The belief that custody litigants routinely fabricate abuse allegations is one of the most durable assumptions in family court culture. It is also, on the empirical record, substantially overstated. So is the opposite belief that disclosures in the custody context are uniformly reliable. Both errors produce bad outcomes; the data lets us be more precise about how often each happens.
Base rates: what the studies actually find
The most cited dataset remains the Canadian Incidence Study of Reported Child Abuse and Neglect (Trocmé & Bala, 2005), which reviewed 7,672 child-welfare investigations and found that intentionally false reports were 4% overall. Among reports made in the context of custody disputes specifically, intentionally false reports rose — but only to about 12%, and the largest source of those false reports was non-custodial parents, not custodial mothers as the folk theory holds. The remaining "unsubstantiated" reports overwhelmingly involved good-faith concerns that could not be confirmed, not deliberate fabrications. Subsequent reviews (Faller, 2007; Brown, 2003) converge on similar ranges.
Joan Meier's 2019 US study found that abuse allegations brought by mothers in custody cases were credited only about 41% of the time generally, and 23% when an alienation cross-claim was raised. The asymmetry between empirical false-report rates (low single to low double digits) and credibility rates in court (under half) is the central problem the literature identifies — courts disbelieve true allegations more often than they encounter false ones.
What "false" actually means in the literature
A finding of "unsubstantiated" is not a finding of "false." Child-welfare systems generally use a three-tier model: substantiated, unsubstantiated but credible, and intentionally false. The middle category is the largest. Conflating unsubstantiated with fabricated is a recurring error in custody litigation and is one the National Children's Advocacy Center and APSAC have repeatedly cautioned against.
Why true disclosures can look unreliable
Forensic interview research (Lamb, Hershkowitz, Orbach & Esplin's Tell Me What Happened, and the NICHD protocol built from it) documents that children's disclosures often: emerge piecemeal over time, contain inconsistencies in peripheral detail while remaining stable on core facts, are retracted under family pressure, and are influenced by the interviewer's question structure. None of these features indicate fabrication; all of them can be misread that way by fact-finders without forensic training.
What courts get wrong in both directions
The literature identifies a recurring set of errors. On the false-positive side: treating a child's emotional alignment with one parent as evidence the disclosure was coached; treating a custody-context timing as itself impeaching; treating a prior unsubstantiated CPS report as proof the current report is false. On the false-negative side: failing to use a properly trained forensic interviewer; allowing repeat interviews by untrained parties; failing to consider that abusers sometimes file first to preempt disclosure (the "DARVO" pattern documented by Freyd, 1997).

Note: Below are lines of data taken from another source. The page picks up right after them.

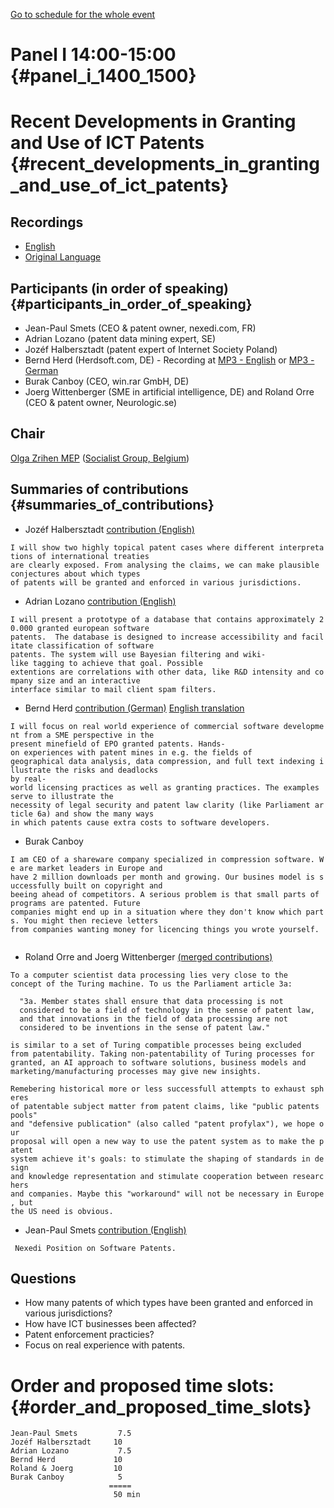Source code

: [Go to schedule for the whole
event](http://plone.ffii.org/events/2004/bxl04/prep/ "wikilink")

# Panel I 14:00-15:00 {#panel_i_1400_1500}

# Recent Developments in Granting and Use of ICT Patents {#recent_developments_in_granting_and_use_of_ict_patents}

## Recordings

-   [English](http://media.ael.be/ConfFreeSoftware/Conference%20Open%20Source%20-%20BXL20040414-Engl-1.mp3 "wikilink")
-   [Original
    Language](http://media.ael.be/ConfFreeSoftware/Conference%20Open%20Source%20-%20BXL20040414-Orig-1.mp3 "wikilink")

## Participants (in order of speaking) {#participants_in_order_of_speaking}

-   Jean-Paul Smets (CEO & patent owner, nexedi.com, FR)
-   Adrian Lozano (patent data mining expert, SE)
-   Jozéf Halbersztadt (patent expert of Internet Society Poland)
-   Bernd Herd (Herdsoft.com, DE) - Recording at [MP3 -
    English](http://media.ffii.org/bxl040414/conf/bxl040414-BerdHerd-en.mp3 "wikilink")
    or [MP3 -
    German](http://media.ffii.org/bxl040414/conf/bxl040414-BerdHerd-de.mp3 "wikilink")
-   Burak Canboy (CEO, win.rar GmbH, DE)
-   Joerg Wittenberger (SME in artificial intelligence, DE) and Roland
    Orre (CEO & patent owner, Neurologic.se)

## Chair

[Olga Zrihen MEP](http://www.olgazrihen.net "wikilink") ([Socialist
Group, Belgium](http://www.dpsb.be "wikilink"))

## Summaries of contributions {#summaries_of_contributions}

-   Jozéf Halbersztadt [contribution
    (English)](http://w1.401.telia.com/~u40120948/misc/april2004revised.pdf "wikilink")

`I will show two highly topical patent cases where different interpretations of international treaties`\
`are clearly exposed. From analysing the claims, we can make plausible conjectures about which types`\
`of patents will be granted and enforced in various jurisdictions.`

-   Adrian Lozano [contribution
    (English)](http://www.xenotype.com/kwiki/index.cgi?Presentation "wikilink")

`I will present a prototype of a database that contains approximately 20.000 granted european software`\
`patents.  The database is designed to increase accessibility and facilitate classification of software`\
`patents. The system will use Bayesian filtering and wiki-like tagging to achieve that goal. Possible`\
`extentions are correlations with other data, like R&D intensity and company size and an interactive`\
`interface similar to mail client spam filters.`

-   Bernd Herd [contribution
    (German)](http://www.herdsoft.com/Einkommenseinbussen%20durch%20Softwarepatente.html "wikilink")
    [English
    translation](http://www.herdsoft.com/Losses_caused_by_software_patents.html "wikilink")

`I will focus on real world experience of commercial software development from a SME perspective in the`\
`present minefield of EPO granted patents. Hands-on experiences with patent mines in e.g. the fields of`\
`geographical data analysis, data compression, and full text indexing illustrate the risks and deadlocks`\
`by real-world licensing practices as well as granting practices. The examples serve to illustrate the`\
`necessity of legal security and patent law clarity (like Parliament article 6a) and show the many ways`\
`in which patents cause extra costs to software developers.`

-   Burak Canboy

`I am CEO of a shareware company specialized in compression software. We are market leaders in Europe and`\
`have 2 million downloads per month and growing. Our busines model is successfully built on copyright and`\
`beeing ahead of competitors. A serious problem is that small parts of programs are patented. Future`\
`companies might end up in a situation where they don't know which parts. You might then recieve letters`\
`from companies wanting money for licencing things you wrote yourself.`\
`   `

-   Roland Orre and Joerg Wittenberger [(merged
    contributions)](http://kwiki.ffii.org/?Gxl44Pa "wikilink")

`To a computer scientist data processing lies very close to the`\
`concept of the Turing machine. To us the Parliament article 3a:`

`  "3a. Member states shall ensure that data processing is not`\
`  considered to be a field of technology in the sense of patent law,`\
`  and that innovations in the field of data processing are not`\
`  considered to be inventions in the sense of patent law."`

`is similar to a set of Turing compatible processes being excluded`\
`from patentability. Taking non-patentability of Turing processes for`\
`granted, an AI approach to software solutions, business models and`\
`marketing/manufacturing processes may give new insights.`

`Remebering historical more or less successfull attempts to exhaust spheres`\
`of patentable subject matter from patent claims, like "public patents pools"`\
`and "defensive publication" (also called "patent profylax"), we hope our`\
`proposal will open a new way to use the patent system as to make the patent`\
`system achieve it's goals: to stimulate the shaping of standards in design`\
`and knowledge representation and stimulate cooperation between researchers`\
`and companies. Maybe this "workaround" will not be necessary in Europe, but`\
`the US need is obvious.`

-   Jean-Paul Smets [contribution
    (English)](http://www.nexedi.org/sections/publication/nexedi_position_on_s "wikilink")

` Nexedi Position on Software Patents.`

## Questions

-   How many patents of which types have been granted and enforced in
    various jurisdictions?
-   How have ICT businesses been affected?
-   Patent enforcement practicies?
-   Focus on real experience with patents.

# Order and proposed time slots: {#order_and_proposed_time_slots}

`Jean-Paul Smets         7.5`\
`Jozéf Halbersztadt     10`\
`Adrian Lozano           7.5`\
`Bernd Herd             10`\
`Roland & Joerg         10`\
`Burak Canboy            5`\
`                      =====`\
`                       50 min  `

Detection: what actually works
The forensic consensus is that no single behavioral indicator reliably distinguishes true from false allegations in either adults or children. What does help: structured forensic interviewing by trained personnel using a validated protocol (NICHD, ChildFirst, RATAC), corroborating physical or documentary evidence where available, examination of the alleging adult's prior conduct and motive, and — critically — treating the absence of corroboration as inconclusive rather than as exculpatory.
Read next
- What actually makes a co-parenting message court-admissible — Screenshots get challenged. Timestamps get questioned. Here is what family courts actually look for in a digital communication record, and how to make sure the one you bring holds up.
- Children's rights in co-parenting: what they are, and what they are not — Children have a legal and moral right to two functioning parents and a calm environment. Here is what that looks like in practice, and what it does not.
- Parents' rights in family court: what you keep, and what you trade — Filing in family court does not erase your rights as a parent. Here is a plain-language guide to what those rights are, where they bend, and how to protect them.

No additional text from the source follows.